## [What this task involves]
Of the lines in the data below, write out exactly those from the one holding "chơi cờ caro." through the one holding "Khởi tạo các", both included.

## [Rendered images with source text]
# # # #

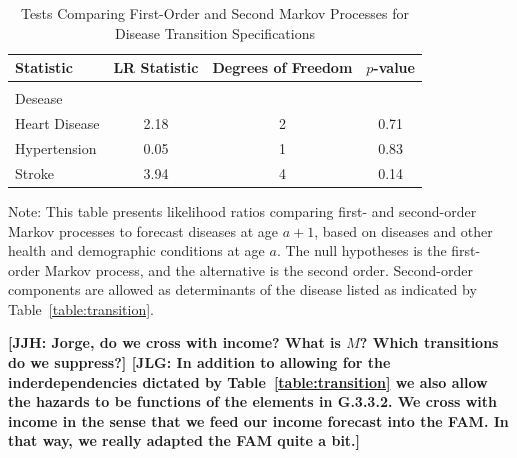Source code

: \begin{table}[H]
\begin{threeparttable}
\caption{Tests Comparing First-Order and Second Markov Processes for Disease Transition Specifications} \label{table:lrtests}
\centering
\footnotesize
\begin{tabular}{lccc}
\toprule
Statistic & LR Statistic & Degrees of Freedom & $p$-value \\
\midrule \\
Desease & \\
Heart Disease & 2.18 & 2 & 0.71 \\
Hypertension   & 0.05 & 1 & 0.83 \\
Stroke              & 3.94 & 4 & 0.14 \\
\bottomrule
\end{tabular}
\begin{tablenotes}
\footnotesize
\item Note: This table presents likelihood ratios comparing first- and second-order Markov processes to forecast diseases at age $a+1$, based on diseases and other health and demographic conditions at age $a$. The null hypotheses is the first-order Markov process, and the alternative is the second order. Second-order components are allowed as determinants of the disease listed as indicated by Table~\ref{table:transition}.
\end{tablenotes}
\end{threeparttable}
\end{table}
\textbf{[JJH: Jorge, do we cross with income? What is $M$? Which transitions do we suppress?] [JLG: In addition to allowing for the inderdependencies dictated by Table~\ref{table:transition} we also allow the hazards to be functions of the elements in G.3.3.2. We cross with income in the sense that we feed our income forecast into the FAM. In that way, we really adapted the FAM quite a bit.]}

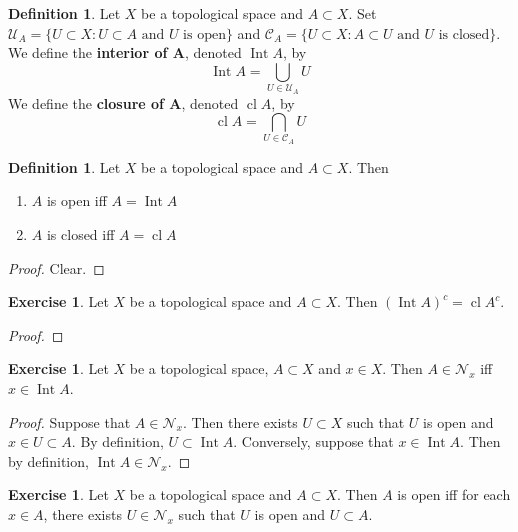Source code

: \documentclass[12pt]{amsart}
\theoremstyle{definition}
\newtheorem{defn}[definition]{Definition}
\newtheorem{ex}[definition]{Exercise}
\newcommand{\MC}{\mathcal{C}}
\newcommand{\MN}{\mathcal{N}}
\newcommand{\MU}{\mathcal{U}}
\newcommand{\tbf}[1]{\textbf{#1}}
\DeclareMathOperator{\cl}{cl}
\DeclareMathOperator{\Int}{Int}
\DeclareMathOperator*{\0}{\mbf{0}}
\DeclareMathOperator*{\1}{\mbf{1}}
\newcommand{\lex}[1]{\label{ex:#1}}
\newcommand{\ld}[1]{\label{defn:#1}}
\begin{document}
	\begin{defn} \ld{31013}
	Let $X$ be a topological space and $A \subset X$. Set $\MU_{A} = \{U \subset X:U \subset A \text{ and $U$ is open}\}$ and $\MC_{A} = \{U \subset X: A \subset U \text{ and $U$ is closed}\}$. \\
	We define the \tbf{interior of A}, denoted $\Int A$, by $$\Int A = \bigcup_{U \in \MU_{A}} U$$ 
	We define the \tbf{closure of A}, denoted $\cl A$, by $$\cl A = \bigcap_{U \in \MC_{A}} U$$ 
	\end{defn}
	
	\begin{defn} \ld{31014}
	Let $X$ be a topological space and $A \subset X$. Then 
	\begin{enumerate}
	\item $A$ is open iff $A = \Int A$ 
	\item $A$ is closed iff $A = \cl A$
	\end{enumerate}
	\end{defn}
	
	\begin{proof}
	Clear.
	\end{proof}
	
	\begin{ex} \lex{31015}
	Let $X$ be a topological space and $A \subset X$. Then $( \Int A )^c = \cl A^c $.
	\end{ex}	
	
	\begin{proof}
	
	\end{proof}
	
	
	\begin{ex} \lex{31016}
	Let $X$ be a topological space, $A \subset X$ and $x \in X$. Then $A \in \MN_x$ iff $x \in \Int A$.
	\end{ex}
	
	\begin{proof}
	Suppose that $A \in \MN_x$. Then there exists $U \subset X$ such that $U$ is open and $x \in U \subset A$. By definition, $U \subset \Int A$. Conversely, suppose that $x \in \Int A$. Then by definition, $\Int A \in \MN_x$.
	\end{proof}
	
	\begin{ex} \lex{31017}
	Let $X$ be a topological space and $A \subset X$. Then $A$ is open iff for each $x \in A$, there exists $U \in \MN_x$ such that $U$ is open and $U \subset A$.
	\end{ex}
	
\end{document}
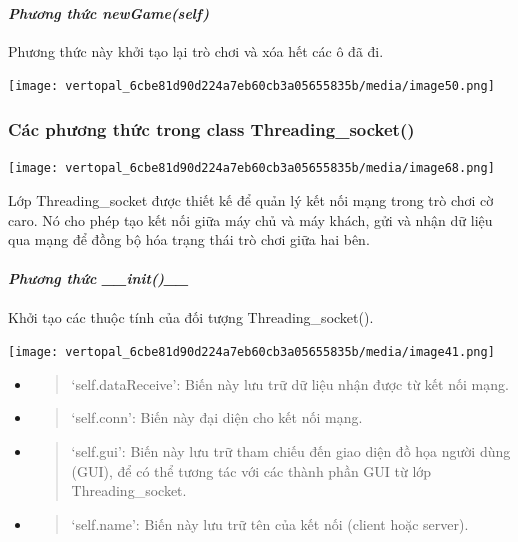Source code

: \documentclass[a4paper]{article}
\begin{document}
\hypertarget{phux1b0ux1a1ng-thux1ee9c-newgameself}{%
\paragraph{\texorpdfstring{\emph{Phương thức
newGame(self)}}{Phương thức newGame(self)}}\label{phux1b0ux1a1ng-thux1ee9c-newgameself}}

Phương thức này khởi tạo lại trò chơi và xóa hết các ô đã đi.

\texttt{[image: vertopal\_6cbe81d90d224a7eb60cb3a05655835b/media/image50.png]}

\hypertarget{cuxe1c-phux1b0ux1a1ng-thux1ee9c-trong-class-threading_socket}{%
\subsubsection{\texorpdfstring{Các phương thức trong class
Threading\_socket()
}{Các phương thức trong class Threading\_socket() }}\label{cuxe1c-phux1b0ux1a1ng-thux1ee9c-trong-class-threading_socket}}

\texttt{[image: vertopal\_6cbe81d90d224a7eb60cb3a05655835b/media/image68.png]}

Lớp Threading\_socket được thiết kế để quản lý kết nối mạng trong trò
chơi cờ caro. Nó cho phép tạo kết nối giữa máy chủ và máy khách, gửi và
nhận dữ liệu qua mạng để đồng bộ hóa trạng thái trò chơi giữa hai bên.

\hypertarget{phux1b0ux1a1ng-thux1ee9c-__init__}{%
\paragraph{\texorpdfstring{\emph{Phương thức
\_\_init()\_\_}}{Phương thức \_\_init()\_\_}}\label{phux1b0ux1a1ng-thux1ee9c-__init__}}

Khởi tạo các thuộc tính của đối tượng Threading\_socket().

\texttt{[image: vertopal\_6cbe81d90d224a7eb60cb3a05655835b/media/image41.png]}

\begin{itemize}
\item
  \begin{quote}
  `self.dataReceive': Biến này lưu trữ dữ liệu nhận được từ kết nối
  mạng.
  \end{quote}
\item
  \begin{quote}
  `self.conn': Biến này đại diện cho kết nối mạng.
  \end{quote}
\item
  \begin{quote}
  `self.gui': Biến này lưu trữ tham chiếu đến giao diện đồ họa người
  dùng (GUI), để có thể tương tác với các thành phần GUI từ lớp
  Threading\_socket.
  \end{quote}
\item
  \begin{quote}
  `self.name': Biến này lưu trữ tên của kết nối (client hoặc server).
  \end{quote}
\end{itemize}
\end{document}
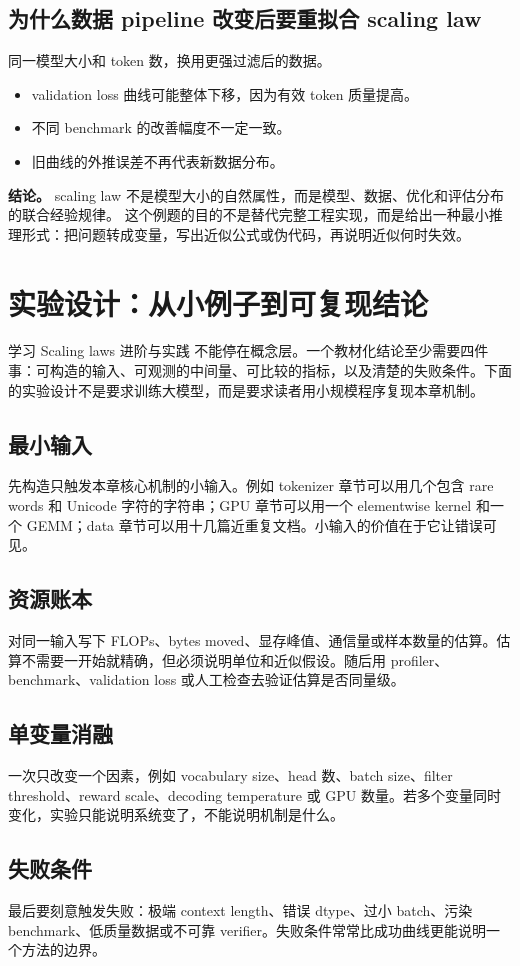 \documentclass[a4paper]{article}
\begin{document}
\subsection{为什么数据 pipeline 改变后要重拟合 scaling law}
同一模型大小和 token 数，换用更强过滤后的数据。
\begin{itemize}
\item validation loss 曲线可能整体下移，因为有效 token 质量提高。
\item 不同 benchmark 的改善幅度不一定一致。
\item 旧曲线的外推误差不再代表新数据分布。
\end{itemize}
\textbf{结论。} scaling law 不是模型大小的自然属性，而是模型、数据、优化和评估分布的联合经验规律。
这个例题的目的不是替代完整工程实现，而是给出一种最小推理形式：把问题转成变量，写出近似公式或伪代码，再说明近似何时失效。
\section{实验设计：从小例子到可复现结论}
学习 Scaling laws 进阶与实践 不能停在概念层。一个教材化结论至少需要四件事：可构造的输入、可观测的中间量、可比较的指标，以及清楚的失败条件。下面的实验设计不是要求训练大模型，而是要求读者用小规模程序复现本章机制。
\subsection{最小输入}
先构造只触发本章核心机制的小输入。例如 tokenizer 章节可以用几个包含 rare words 和 Unicode 字符的字符串；GPU 章节可以用一个 elementwise kernel 和一个 GEMM；data 章节可以用十几篇近重复文档。小输入的价值在于它让错误可见。
\subsection{资源账本}
对同一输入写下 FLOPs、bytes moved、显存峰值、通信量或样本数量的估算。估算不需要一开始就精确，但必须说明单位和近似假设。随后用 profiler、benchmark、validation loss 或人工检查去验证估算是否同量级。
\subsection{单变量消融}
一次只改变一个因素，例如 vocabulary size、head 数、batch size、filter threshold、reward scale、decoding temperature 或 GPU 数量。若多个变量同时变化，实验只能说明系统变了，不能说明机制是什么。
\subsection{失败条件}
最后要刻意触发失败：极端 context length、错误 dtype、过小 batch、污染 benchmark、低质量数据或不可靠 verifier。失败条件常常比成功曲线更能说明一个方法的边界。
\end{document}
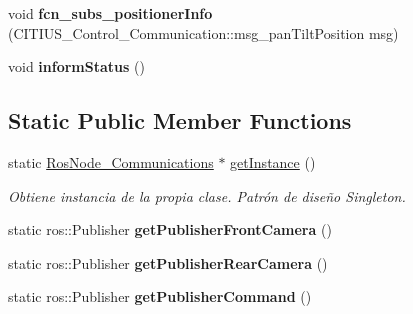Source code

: \begin{DoxyCompactItemize}
\item 
\hypertarget{class_ros_node___communications_a0d36b6b380fabae45b25eceff0df7de4}{void {\bfseries fcn\-\_\-subs\-\_\-positioner\-Info} (\-C\-I\-T\-I\-U\-S\-\_\-\-Control\-\_\-\-Communication\-::msg\-\_\-pan\-Tilt\-Position msg)}\label{class_ros_node___communications_a0d36b6b380fabae45b25eceff0df7de4}

\item 
\hypertarget{class_ros_node___communications_ac25d7b9ff07d13f771290bd8d13dae5f}{void {\bfseries inform\-Status} ()}\label{class_ros_node___communications_ac25d7b9ff07d13f771290bd8d13dae5f}

\end{DoxyCompactItemize}
\subsection*{\-Static \-Public \-Member \-Functions}
\begin{DoxyCompactItemize}
\item 
static \hyperlink{class_ros_node___communications}{\-Ros\-Node\-\_\-\-Communications} $\ast$ \hyperlink{class_ros_node___communications_a24ba6db36ccf6ff2b4f696ecc5435862}{get\-Instance} ()
\begin{DoxyCompactList}\small\item\em \-Obtiene instancia de la propia clase. \-Patrón de diseño \-Singleton. \end{DoxyCompactList}\item 
\hypertarget{class_ros_node___communications_a4c9173cc6eefe1f423b704bf57d1b923}{static ros\-::\-Publisher {\bfseries get\-Publisher\-Front\-Camera} ()}\label{class_ros_node___communications_a4c9173cc6eefe1f423b704bf57d1b923}

\item 
\hypertarget{class_ros_node___communications_ae9e1a99f54c937b012671737235e4d6e}{static ros\-::\-Publisher {\bfseries get\-Publisher\-Rear\-Camera} ()}\label{class_ros_node___communications_ae9e1a99f54c937b012671737235e4d6e}

\item 
\hypertarget{class_ros_node___communications_a92a4ba971797bd9841b9adb316cd0e1b}{static ros\-::\-Publisher {\bfseries get\-Publisher\-Command} ()}\label{class_ros_node___communications_a92a4ba971797bd9841b9adb316cd0e1b}

\end{DoxyCompactItemize}
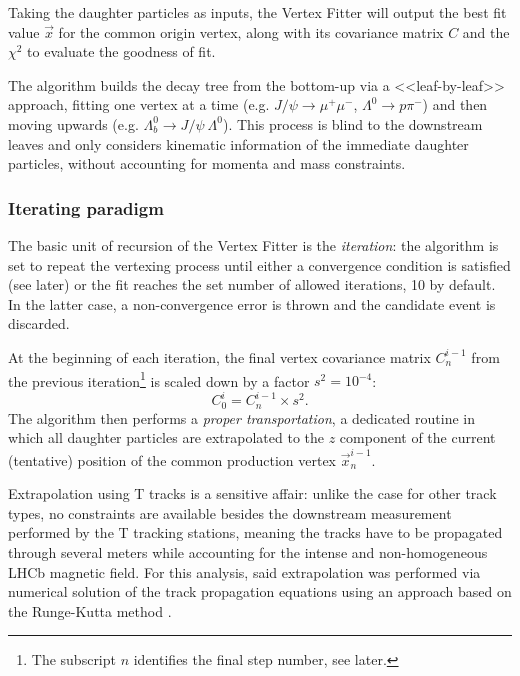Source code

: Taking the daughter particles as inputs, the Vertex Fitter will output the best fit value $\vec{x}$ for the common origin vertex, along with its covariance matrix $C$ and the $\chi^2$ to evaluate the goodness of fit.

The algorithm builds the decay tree from the bottom-up via a <<leaf-by-leaf>> approach, fitting one vertex at a time (e.g. $J/\psi \rightarrow \mu^+ \mu^-$, $\Lambda^0 \rightarrow p \pi^-$) and then moving upwards (e.g. $\Lambda_b^0 \rightarrow J/\psi~\Lambda^0$).
This process is blind to the downstream leaves and only considers kinematic information of the immediate daughter particles, without accounting for momenta and mass constraints.

\subsubsection{Iterating paradigm}
The basic unit of recursion of the Vertex Fitter is the \textit{iteration}:
the algorithm is set to repeat the vertexing process until either a convergence condition is satisfied (see later) or the fit reaches the set number of allowed iterations, 10 by default.
In the latter case, a non-convergence error is thrown and the candidate event is discarded.

At the beginning of each iteration, the final vertex covariance matrix $C^{i-1}_n$ from the previous iteration\footnote{The subscript $n$ identifies the final step number, see later.} is scaled down by a factor $s^2 = {10}^{-4}$:
\begin{equation}
	C^{i}_0 = C^{i-1}_n \times s^2.
\end{equation}
The algorithm then performs a \textit{proper transportation}, a dedicated routine in which all daughter particles are extrapolated to the $z$ component of the current (tentative) position of the common production vertex $\vec{x}_n^{i-1}$.

Extrapolation using T tracks is a sensitive affair:
unlike the case for other track types, no constraints are available besides the downstream measurement performed by the T tracking stations, meaning the tracks have to be propagated through several meters while accounting for the intense and non-homogeneous LHCb magnetic field.
For this analysis, said extrapolation was performed via numerical solution of the track propagation equations using an approach based on the Runge-Kutta method \cite{Bos:1070314} \cite{Hairer1993}.

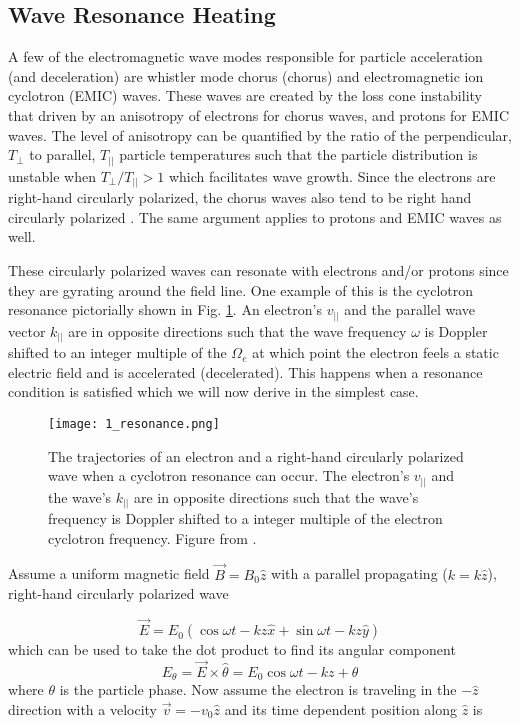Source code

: \subsection{Wave Resonance Heating}\label{Intro:wave_heating}
A few of the electromagnetic wave modes responsible for particle acceleration (and deceleration) are whistler mode chorus (chorus) and electromagnetic ion cyclotron (EMIC) waves. These waves are created by the loss cone instability that driven by an anisotropy of electrons for chorus waves, and protons for EMIC waves. The level of anisotropy can be quantified by the ratio of the perpendicular, $T_\perp$ to parallel, $T_{||}$ particle temperatures such that the particle distribution is unstable when $T_\perp/T_{||} > 1$ which facilitates wave growth. Since the electrons are right-hand circularly polarized, the chorus waves also tend to be right hand circularly polarized \citep{Tsurutani1997}. The same argument applies to protons and EMIC waves as well. 

These circularly polarized waves can resonate with electrons and/or protons since they are gyrating around the field line. One example of this is the cyclotron resonance pictorially shown in Fig. \ref{Intro:resonance}. An electron's $v_{||}$ and the parallel wave vector $k_{||}$ are in opposite directions such that the wave frequency $\omega$ is Doppler shifted to an integer multiple of the $\Omega_e$ at which point the electron feels a static electric field and is accelerated (decelerated). This happens when a resonance condition is satisfied which we will now derive in the simplest case.

\begin{figure}
\texttt{[image: 1\_resonance.png]}
\caption{The trajectories of an electron and a right-hand circularly polarized wave when a cyclotron resonance can occur. The electron's $v_{||}$ and the wave's $k_{||}$ are in opposite directions such that the wave's frequency is Doppler shifted to a integer multiple of the electron cyclotron frequency. Figure from \citep{Tsurutani1997}.}
\label{Intro:resonance}
\end{figure}

Assume a uniform magnetic field $\vec{B} = B_0 \hat{z}$ with a parallel propagating ($k = k\hat{z}$), right-hand circularly polarized wave

\begin{equation}
\vec{E} = E_0 (\cos{\omega t - kz}\hat{x} + \sin{\omega t - kz}\hat{y}) 
\end{equation} which can be used to take the dot product to find its angular component
\begin{equation}
E_\theta = \vec{E} \times \hat{\theta} = E_0 \cos{\omega t - kz + \theta}
\end{equation} where $\theta$ is the particle phase. Now assume the electron is traveling in the $-\hat{z}$ direction with a velocity $\vec{v} = -v_0 \hat{z}$ and its time dependent position along $\hat{z}$ is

# # # #

## [Exercise solution]
chơi cờ caro. Nó cho phép tạo kết nối giữa máy chủ và máy khách, gửi và
nhận dữ liệu qua mạng để đồng bộ hóa trạng thái trò chơi giữa hai bên.

\hypertarget{phux1b0ux1a1ng-thux1ee9c-__init__}{%
\paragraph{\texorpdfstring{\emph{Phương thức
\_\_init()\_\_}}{Phương thức \_\_init()\_\_}}\label{phux1b0ux1a1ng-thux1ee9c-__init__}}

Khởi tạo các thuộc tính của đối tượng Threading\_socket().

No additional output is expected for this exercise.